Go through the records and count the lines where the string "Udacity" occurs. Reply with the number only.

Segment Start: Information shown

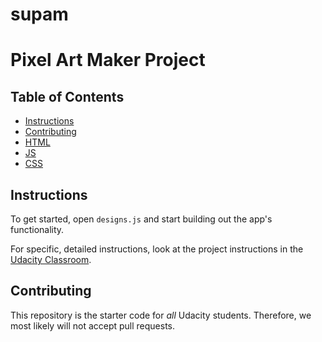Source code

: # supam
# Pixel Art Maker Project

## Table of Contents

* [Instructions](#instructions)
* [Contributing](#contributing)
* [HTML](github.com/shinnokmp/supam/blob/master/index.html)
* [JS](github.com/shinnokmp/supam/designs.js)
* [CSS](github.com/shinnokmp/supam/styles.css)

## Instructions

To get started, open `designs.js` and start building out the app's functionality.

For specific, detailed instructions, look at the project instructions in the [Udacity Classroom](https://classroom.udacity.com/me).

## Contributing

This repository is the starter code for _all_ Udacity students. Therefore, we most likely will not accept pull requests.

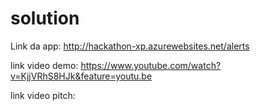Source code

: # solution

Link da app:
http://hackathon-xp.azurewebsites.net/alerts

link video demo:
https://www.youtube.com/watch?v=KjjVRhS8HJk&feature=youtu.be

link video pitch:
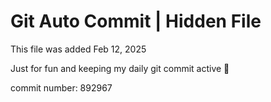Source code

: # Git Auto Commit | Hidden File

This file was added Feb 12, 2025

Just for fun and keeping my daily git commit active 🤪

commit number: 892967
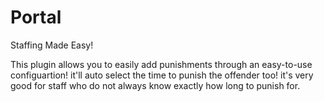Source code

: # Portal
Staffing Made Easy!

This plugin allows you to easily add punishments through an easy-to-use configuartion! 
it'll auto select the time to punish the offender too! 
it's very good for staff who do not always know exactly how long to punish for.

Segment End: Information shown

__Reply to the exercise__.
2